Context Marketing Secrets from the Lemonade Stand
The lemonade stand. It is the pinnacle of entrepreneurial purity. One employee, one product, one mission. Products are sold for more than its costs to make them. The message is simple. The hours are flexible. Plus, there’s always low overhead and plenty of free labor. How did we get so far from our roots? Well, the second that little lemonade stand runs out of lemonade a deep and life long question presents itself: make more lemonade or go play? For those of us that chose to double down, there has been no looking back and the complexities of marketing have become second nature. How could you have a company without a mission statement, a value proposition, a tagline, various campaign messages, corporate story, graphic treatments, narrative style, etc, etc?
The lure of the simple life is great, but so too are the limitations. For example: what do you offer someone who doesn’t want lemonade? What do you sell in the winter? How do you up-sell? The list goes on. As marketers, we know that we are often charged with answering these questions. It is our campaigns, our advertisements, our copy that will ultimately solve the problem of selling more lemonade. We’ll create flyers, we’ll distribute them, we’ll develop talking points for our sales staff to keep customers from buying down the street. But at the end of the day, all the Don Drapers and Seth Godins in the world still can’t turn Lemonade into Soda, or Water, or Beer for that matter – without revisiting the business plan, we’re stuck selling lemonade. So the real question, the most important question a marketer can ask is: what if we don’t always need to be selling?
Suppose we spiked the lemonade and you’re willing to believe for a second that its possible to not always be selling. What are we doing then? We’re doing exactly what marketers have done since the dawn of Marketingkind: we’re generating leads and cultivating customer relationships. We know that not everyone will drink lemonade and we know that those who do will not always want to drink it. BUT – and this is really important – everyone knows someone who will want lemonade sometime. So when the sales team is standing at the sidewalk, and they’re closing 75% of the people that walk by, they’re giving out postcards and stamps (with minimum branding). What do postcards have to do with lemonade?! Nothing, they’re just fun and they remind us of a simpler time – just like lemonade. Of course, the sales team trades a stamped post card for a prospect’s business card, but that’s just good context marketing.
There never was a lemonade stand that stayed open year-round. It was always just easier to open and close with the seasons. Serious businesses – however – need a way to sell their products, even when people aren’t buying. As the buffer between bottom lines and buyers, the marketing team needs to be conscious of the experience that customers who aren’t buying have as well as those that are.
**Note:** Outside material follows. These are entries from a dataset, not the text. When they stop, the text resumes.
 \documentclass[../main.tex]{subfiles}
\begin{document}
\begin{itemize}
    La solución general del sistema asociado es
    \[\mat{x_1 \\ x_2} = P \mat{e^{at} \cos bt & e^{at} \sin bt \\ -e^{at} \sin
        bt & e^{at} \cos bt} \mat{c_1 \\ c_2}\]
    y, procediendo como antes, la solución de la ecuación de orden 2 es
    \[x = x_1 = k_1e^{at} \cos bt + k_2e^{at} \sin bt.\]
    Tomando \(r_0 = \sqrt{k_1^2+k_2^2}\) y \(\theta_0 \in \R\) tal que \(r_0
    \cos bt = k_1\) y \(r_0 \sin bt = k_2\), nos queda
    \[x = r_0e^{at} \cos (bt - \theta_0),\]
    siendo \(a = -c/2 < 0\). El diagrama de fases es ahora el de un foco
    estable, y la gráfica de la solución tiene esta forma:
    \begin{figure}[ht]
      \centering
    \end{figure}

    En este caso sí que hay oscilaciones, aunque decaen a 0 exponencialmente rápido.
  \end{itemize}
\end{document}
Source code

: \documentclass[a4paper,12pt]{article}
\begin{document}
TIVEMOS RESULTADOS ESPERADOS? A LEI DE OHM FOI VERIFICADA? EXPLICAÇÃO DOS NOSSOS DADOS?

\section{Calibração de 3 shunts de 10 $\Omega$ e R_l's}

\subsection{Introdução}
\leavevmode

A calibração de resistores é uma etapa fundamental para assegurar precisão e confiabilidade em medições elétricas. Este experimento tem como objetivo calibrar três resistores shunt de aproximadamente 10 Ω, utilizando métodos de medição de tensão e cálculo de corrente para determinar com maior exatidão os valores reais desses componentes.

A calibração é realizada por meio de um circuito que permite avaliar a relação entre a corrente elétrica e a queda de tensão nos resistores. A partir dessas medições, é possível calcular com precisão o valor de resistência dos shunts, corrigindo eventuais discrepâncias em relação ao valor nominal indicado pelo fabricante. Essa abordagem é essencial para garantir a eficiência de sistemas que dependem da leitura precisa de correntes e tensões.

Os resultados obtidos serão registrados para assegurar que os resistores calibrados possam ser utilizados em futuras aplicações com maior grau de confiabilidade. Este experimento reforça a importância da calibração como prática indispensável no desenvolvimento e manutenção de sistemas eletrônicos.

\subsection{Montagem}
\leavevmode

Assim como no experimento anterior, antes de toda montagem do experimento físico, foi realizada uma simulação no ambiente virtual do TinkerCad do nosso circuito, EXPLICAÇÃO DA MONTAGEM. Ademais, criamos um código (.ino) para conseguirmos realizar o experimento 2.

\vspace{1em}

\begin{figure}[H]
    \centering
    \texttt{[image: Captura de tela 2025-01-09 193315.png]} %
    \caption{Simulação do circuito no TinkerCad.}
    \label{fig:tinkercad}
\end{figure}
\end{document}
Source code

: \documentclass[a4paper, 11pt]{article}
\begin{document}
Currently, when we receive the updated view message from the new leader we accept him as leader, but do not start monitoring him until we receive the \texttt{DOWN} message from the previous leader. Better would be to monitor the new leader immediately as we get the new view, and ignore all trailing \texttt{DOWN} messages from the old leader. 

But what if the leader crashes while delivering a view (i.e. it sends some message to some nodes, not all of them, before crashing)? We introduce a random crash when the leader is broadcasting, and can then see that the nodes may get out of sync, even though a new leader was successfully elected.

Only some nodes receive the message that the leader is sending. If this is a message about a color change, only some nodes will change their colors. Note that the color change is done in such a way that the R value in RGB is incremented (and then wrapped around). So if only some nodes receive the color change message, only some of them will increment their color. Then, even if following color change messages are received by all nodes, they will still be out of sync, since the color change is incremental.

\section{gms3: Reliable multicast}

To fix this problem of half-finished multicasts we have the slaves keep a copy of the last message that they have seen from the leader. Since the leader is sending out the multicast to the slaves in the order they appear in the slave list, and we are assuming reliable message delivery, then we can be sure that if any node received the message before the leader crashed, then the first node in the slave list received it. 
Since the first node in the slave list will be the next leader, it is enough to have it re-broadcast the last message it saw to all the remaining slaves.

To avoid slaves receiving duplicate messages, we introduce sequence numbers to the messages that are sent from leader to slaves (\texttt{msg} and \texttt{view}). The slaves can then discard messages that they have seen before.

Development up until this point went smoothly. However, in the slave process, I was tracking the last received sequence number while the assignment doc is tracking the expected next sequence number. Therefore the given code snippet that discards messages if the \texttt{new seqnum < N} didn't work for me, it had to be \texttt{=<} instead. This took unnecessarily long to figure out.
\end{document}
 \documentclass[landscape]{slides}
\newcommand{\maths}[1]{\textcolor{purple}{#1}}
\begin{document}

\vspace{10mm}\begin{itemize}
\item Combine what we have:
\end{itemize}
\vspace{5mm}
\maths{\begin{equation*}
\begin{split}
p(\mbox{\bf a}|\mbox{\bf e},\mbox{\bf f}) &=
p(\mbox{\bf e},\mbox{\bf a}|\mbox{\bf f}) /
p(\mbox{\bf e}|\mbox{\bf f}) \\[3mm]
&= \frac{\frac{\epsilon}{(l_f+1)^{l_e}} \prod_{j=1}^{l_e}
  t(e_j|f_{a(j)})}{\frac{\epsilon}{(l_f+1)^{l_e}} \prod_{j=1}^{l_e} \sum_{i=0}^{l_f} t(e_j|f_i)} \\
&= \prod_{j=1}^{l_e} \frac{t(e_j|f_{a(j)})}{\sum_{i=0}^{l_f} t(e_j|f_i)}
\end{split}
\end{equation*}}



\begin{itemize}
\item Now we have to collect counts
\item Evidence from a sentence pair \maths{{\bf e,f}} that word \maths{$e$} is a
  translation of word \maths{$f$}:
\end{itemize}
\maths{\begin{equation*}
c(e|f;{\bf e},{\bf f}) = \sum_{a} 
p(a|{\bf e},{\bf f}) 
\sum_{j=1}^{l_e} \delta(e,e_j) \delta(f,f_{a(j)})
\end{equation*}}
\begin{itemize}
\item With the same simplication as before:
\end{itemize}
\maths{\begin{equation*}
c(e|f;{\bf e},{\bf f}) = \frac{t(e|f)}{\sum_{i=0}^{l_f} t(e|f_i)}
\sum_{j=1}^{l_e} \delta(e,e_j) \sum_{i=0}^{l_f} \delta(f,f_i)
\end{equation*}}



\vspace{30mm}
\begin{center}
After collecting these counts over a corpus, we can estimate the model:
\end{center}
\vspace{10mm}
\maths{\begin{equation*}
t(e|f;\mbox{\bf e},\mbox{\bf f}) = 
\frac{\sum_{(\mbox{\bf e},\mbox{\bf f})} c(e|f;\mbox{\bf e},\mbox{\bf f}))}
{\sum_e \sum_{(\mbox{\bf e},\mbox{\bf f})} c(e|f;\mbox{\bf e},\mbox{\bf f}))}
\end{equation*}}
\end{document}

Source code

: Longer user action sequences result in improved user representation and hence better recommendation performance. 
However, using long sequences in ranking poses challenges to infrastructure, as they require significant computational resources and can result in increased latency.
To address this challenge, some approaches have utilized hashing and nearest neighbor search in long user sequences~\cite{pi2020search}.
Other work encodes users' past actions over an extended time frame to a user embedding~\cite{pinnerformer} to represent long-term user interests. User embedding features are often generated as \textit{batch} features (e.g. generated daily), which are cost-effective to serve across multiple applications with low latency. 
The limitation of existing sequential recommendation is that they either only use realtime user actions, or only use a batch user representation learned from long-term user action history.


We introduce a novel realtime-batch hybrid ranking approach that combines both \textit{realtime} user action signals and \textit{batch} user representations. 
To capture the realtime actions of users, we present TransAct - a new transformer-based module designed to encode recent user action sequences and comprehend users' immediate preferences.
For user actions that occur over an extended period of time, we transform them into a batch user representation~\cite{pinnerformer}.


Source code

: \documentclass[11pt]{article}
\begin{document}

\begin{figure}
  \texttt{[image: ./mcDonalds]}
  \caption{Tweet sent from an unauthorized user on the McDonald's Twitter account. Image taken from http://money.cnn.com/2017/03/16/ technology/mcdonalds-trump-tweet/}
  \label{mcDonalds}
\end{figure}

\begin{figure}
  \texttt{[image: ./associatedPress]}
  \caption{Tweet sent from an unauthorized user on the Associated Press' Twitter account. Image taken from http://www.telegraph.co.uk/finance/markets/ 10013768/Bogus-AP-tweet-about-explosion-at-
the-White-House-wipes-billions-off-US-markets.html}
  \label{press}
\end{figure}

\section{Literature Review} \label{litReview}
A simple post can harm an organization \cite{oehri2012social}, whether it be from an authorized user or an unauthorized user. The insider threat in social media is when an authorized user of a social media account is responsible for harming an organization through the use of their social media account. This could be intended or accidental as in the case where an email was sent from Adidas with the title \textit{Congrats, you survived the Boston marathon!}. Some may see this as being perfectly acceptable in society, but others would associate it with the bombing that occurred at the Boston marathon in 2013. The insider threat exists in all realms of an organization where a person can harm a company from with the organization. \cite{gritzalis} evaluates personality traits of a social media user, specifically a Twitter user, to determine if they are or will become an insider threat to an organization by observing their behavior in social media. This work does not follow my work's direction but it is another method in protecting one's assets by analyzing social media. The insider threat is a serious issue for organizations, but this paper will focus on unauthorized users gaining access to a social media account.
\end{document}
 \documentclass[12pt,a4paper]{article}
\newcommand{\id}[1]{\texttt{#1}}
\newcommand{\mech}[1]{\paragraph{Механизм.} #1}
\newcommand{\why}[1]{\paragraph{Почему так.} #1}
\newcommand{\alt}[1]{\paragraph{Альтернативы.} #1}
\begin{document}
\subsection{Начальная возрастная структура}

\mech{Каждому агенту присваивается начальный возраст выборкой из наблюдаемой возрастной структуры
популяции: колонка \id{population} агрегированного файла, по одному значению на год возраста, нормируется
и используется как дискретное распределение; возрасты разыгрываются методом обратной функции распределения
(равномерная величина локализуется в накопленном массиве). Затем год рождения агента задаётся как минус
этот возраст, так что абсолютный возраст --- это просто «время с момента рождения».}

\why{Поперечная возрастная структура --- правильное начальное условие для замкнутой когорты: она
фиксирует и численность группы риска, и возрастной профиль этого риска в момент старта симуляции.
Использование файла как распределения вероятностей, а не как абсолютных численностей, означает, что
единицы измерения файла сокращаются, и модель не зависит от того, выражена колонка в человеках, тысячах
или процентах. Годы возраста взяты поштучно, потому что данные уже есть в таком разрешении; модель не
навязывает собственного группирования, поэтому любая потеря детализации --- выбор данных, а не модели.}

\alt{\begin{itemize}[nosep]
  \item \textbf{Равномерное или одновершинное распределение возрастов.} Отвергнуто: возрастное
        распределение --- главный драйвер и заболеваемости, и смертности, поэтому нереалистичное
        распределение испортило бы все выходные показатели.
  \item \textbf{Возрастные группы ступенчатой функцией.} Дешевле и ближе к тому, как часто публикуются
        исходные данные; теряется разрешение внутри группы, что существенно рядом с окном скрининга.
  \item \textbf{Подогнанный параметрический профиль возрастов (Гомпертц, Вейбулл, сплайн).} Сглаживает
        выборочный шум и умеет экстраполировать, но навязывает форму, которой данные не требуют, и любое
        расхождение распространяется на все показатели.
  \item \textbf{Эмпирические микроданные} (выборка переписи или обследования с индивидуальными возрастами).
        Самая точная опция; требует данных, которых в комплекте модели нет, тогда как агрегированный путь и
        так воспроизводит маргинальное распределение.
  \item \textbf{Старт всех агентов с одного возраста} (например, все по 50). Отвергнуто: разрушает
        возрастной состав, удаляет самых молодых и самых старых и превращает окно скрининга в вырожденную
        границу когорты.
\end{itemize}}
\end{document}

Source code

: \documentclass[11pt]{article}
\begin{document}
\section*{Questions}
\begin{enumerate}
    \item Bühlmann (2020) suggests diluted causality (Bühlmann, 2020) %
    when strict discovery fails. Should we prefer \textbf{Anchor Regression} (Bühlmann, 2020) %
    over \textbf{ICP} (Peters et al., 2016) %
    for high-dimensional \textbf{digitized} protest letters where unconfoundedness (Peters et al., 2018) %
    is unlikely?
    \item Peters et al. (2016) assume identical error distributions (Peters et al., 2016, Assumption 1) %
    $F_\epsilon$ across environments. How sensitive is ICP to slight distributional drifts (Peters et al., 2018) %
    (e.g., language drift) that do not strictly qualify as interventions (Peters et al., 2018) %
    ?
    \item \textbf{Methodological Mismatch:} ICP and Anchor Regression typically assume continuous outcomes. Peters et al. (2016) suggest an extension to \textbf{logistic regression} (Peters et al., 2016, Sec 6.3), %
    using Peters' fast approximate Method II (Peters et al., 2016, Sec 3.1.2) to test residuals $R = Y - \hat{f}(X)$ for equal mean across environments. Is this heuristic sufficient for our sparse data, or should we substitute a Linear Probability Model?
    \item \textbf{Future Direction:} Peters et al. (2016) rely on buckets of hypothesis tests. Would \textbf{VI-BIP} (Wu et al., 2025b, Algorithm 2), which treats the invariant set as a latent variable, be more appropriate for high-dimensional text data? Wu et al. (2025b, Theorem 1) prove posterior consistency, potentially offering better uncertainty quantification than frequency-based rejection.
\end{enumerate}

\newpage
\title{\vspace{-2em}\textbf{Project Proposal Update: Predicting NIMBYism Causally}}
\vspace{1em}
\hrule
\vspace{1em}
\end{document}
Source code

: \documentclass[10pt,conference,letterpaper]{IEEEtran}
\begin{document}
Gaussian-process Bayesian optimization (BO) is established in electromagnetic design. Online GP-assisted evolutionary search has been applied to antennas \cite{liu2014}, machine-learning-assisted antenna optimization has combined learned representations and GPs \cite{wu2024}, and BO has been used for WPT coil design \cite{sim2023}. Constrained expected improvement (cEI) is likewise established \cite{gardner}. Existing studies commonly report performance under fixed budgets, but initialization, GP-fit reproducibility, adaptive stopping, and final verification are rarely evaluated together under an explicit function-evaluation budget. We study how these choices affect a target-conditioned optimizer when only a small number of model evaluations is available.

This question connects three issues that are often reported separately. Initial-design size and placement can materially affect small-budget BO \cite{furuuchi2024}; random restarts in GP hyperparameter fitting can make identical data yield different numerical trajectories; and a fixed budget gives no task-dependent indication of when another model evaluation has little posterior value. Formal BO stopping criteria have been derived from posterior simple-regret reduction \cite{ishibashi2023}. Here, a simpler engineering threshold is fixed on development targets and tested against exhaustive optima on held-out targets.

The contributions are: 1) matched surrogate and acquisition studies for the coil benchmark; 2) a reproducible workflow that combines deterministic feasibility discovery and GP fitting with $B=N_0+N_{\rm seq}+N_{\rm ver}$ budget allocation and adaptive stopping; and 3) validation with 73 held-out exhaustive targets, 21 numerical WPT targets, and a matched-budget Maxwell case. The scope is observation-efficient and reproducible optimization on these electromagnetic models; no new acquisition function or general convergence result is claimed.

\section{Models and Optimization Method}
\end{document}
Hence the stamped post cards. Even though those people weren’t buying, marketing still wanted to offer something so that their experience of the brand was a pleasurable one. In the digital world, this happens all the time. Users will like, favorite, or share a post without ever considering actually becoming a customer. The reason for their apparently un-explainable engagement? The post, like the post card, has intrinsic value.
The moral of the story is: brands don’t need to always be selling, but they do need to curating the brand experience of everyone they meet.